I pull back with a sigh. He does away with his t-shirt and lowers me onto the bed.

My body responds before my brain has a chance. My brain is already slowing down, letting my thoughts dissolve. The same zen state I reach when I race.

There's only me and my body.

Only here, there's me and my body and his body and an intense desire to enjoy his body.

I turn onto my side and tangle my legs in his.

He toys with me as he kisses me, his palm on my breast, his thumb against my nipple.

He's good at this. Way too good at this.

It's intense, almost too intense, but that feels good in its own way.

Only, I have no idea how to respond. I feel too good to respond. I can't stop to consider what he wants, how to give as much as I take. I'm too wracked with bliss.

Sensation overwhelms me as he toys with me again and again.

I surrender to the feeling for minutes. Hours maybe. I'm not sure. Finally, my anticipation slows, and I find my footing enough to push him onto his back and climb on top of him.

I kiss him here. I roll my hips against his.

"Slow down." He lets out a low groan and digs his fingers into my thighs. "Or I'll come too fast."
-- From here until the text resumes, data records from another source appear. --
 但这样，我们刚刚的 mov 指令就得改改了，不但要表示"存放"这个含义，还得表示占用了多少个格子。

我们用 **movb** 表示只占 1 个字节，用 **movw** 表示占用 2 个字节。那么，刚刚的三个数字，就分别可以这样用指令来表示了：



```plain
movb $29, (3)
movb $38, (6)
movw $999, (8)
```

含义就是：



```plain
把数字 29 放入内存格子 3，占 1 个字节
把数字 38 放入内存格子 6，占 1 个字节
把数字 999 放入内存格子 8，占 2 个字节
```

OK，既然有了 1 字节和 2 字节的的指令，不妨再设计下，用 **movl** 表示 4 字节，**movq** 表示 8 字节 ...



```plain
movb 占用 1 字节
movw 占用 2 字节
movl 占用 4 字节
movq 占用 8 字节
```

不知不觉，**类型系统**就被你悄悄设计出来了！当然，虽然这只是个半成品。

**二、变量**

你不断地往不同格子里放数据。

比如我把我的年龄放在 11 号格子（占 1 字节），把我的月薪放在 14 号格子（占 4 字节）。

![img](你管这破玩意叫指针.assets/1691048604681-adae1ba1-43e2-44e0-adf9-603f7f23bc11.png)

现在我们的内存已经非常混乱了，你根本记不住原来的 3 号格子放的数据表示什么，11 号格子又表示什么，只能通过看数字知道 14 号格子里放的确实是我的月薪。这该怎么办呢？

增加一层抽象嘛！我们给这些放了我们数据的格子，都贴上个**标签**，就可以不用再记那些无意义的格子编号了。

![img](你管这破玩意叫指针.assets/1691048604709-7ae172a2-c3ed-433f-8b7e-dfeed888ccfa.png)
My entire body buzzes. Yes. I want that. I want to make him come. It sounds so obvious like this, but I've never felt the desire before. I've never craved a man's orgasm.

It was… obvious. Expected. Of course, he'd come. That's how it always goes.

But right now?

I need it. I need it so fucking badly.

"Fuck me." The words fall off my lips. It's easy. Too easy, but I don't care about that either. I only care about finding satisfaction. "Please."

He responds by flipping me onto my back.

I do away with my panties.

He slides his hand between my legs.

I nearly come from the contact of his thumb against my clit. I have to kiss him harder. I have to dig my hands into his hair.

Even then, it's not enough. Every brush of his thumb winds me tighter. Tighter. So tight I can barely take it.

Then I'm there, groaning against his lips as I come, pleasure rocking through my pelvis, spilling all the way to my fingers and toes.

It's almost too much to take.

He rubs me through my orgasm, then he slips two fingers inside me. He warms me up, slowly at first, then faster.

"You're wet." He groans into my neck.

I nod. Then I let my head fall back. This is good. Too good.

He stretches me again. Again.

And, again, I'm too overwhelmed to respond.

Again.

I reach for his button. His zipper.

I rub him over the fabric of his boxers.

"Fuck." He groans into my neck as he reaches for the condom. Then it's his jeans, his boxers.

And he's there, naked in my bed.

We're naked in my bed.

He rolls the rubber over his cock; he spreads my legs’ he brings our bodies together.

He fills me with one slow, steady stroke.

I'm ready. I take him with ease, even as he stretches me wider, drives deeper.

I wrap my legs around his hips, and I kiss him hard.

We stay locked like that, moving together, bodies a tangled mess as he pumps into me again and again.

I don't think. I raise my hips to meet him; I kiss him hard; I rake my nails over his back.

Every thrust winds me tighter and tighter, but it's not enough. The angle isn't there.

Then I shift my hips and it is.

An internal clitoral orgasm.

Fuck. I know too much. But I don't care about that either. Only about finding another round of satisfaction.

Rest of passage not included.